Tenryūgawa Station (天竜川駅, Tenryūgawa-eki) is a railway station in Chūō-ku, Hamamatsu, Shizuoka Prefecture, Japan, operated by the Central Japan Railway Company (JR Tōkai ).

==Lines==
Tenryūgawa Station is served by the JR Tōkai Tōkaidō Main Line, and is located 252.7 kilometers from the official starting point of the line at .

==Station layout==
Tenryūgawa Station has two island platforms, one serving Track 1, which is an infrequently used auxiliary platform, and Track 2. The other island platform serves Track 3, and Track 4, which is also an infrequently used auxiliary platform.

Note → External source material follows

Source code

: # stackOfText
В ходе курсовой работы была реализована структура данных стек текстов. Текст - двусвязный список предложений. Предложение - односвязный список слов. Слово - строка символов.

The two platforms are connected by an overpass. The station building has automated ticket machines, TOICA automated turnstiles and is staffed.

===Platforms===

| 1 | ■ Tōkaidō Main Line | auxiliary platform |
| 2 | ■ Tōkaidō Main Line | For Kakegawa, Shizuoka, Numazu |
| 3 | ■ Tōkaidō Main Line | For Hamamatsu, Toyohashi |
| 4 | ■ Tōkaidō Main Line | auxiliary platform |

==Adjacent stations==

| « |  | Service | » |  |
Central Japan Railway Company
Tōkaidō Main Line
Home Liner: Does not stop at this station
| Toyodachō |  | Local |  | Hamamatsu |

==History==
Tenryūgawa Station was opened on July 10, 1898 for both passenger and freight services. Regularly scheduled freight service was discontinued on March 15, 1972; however, occasional freight trains operated by the Japan Freight Railway Company continued to use the station until April 1, 2006. A new station building was complete in September 2016.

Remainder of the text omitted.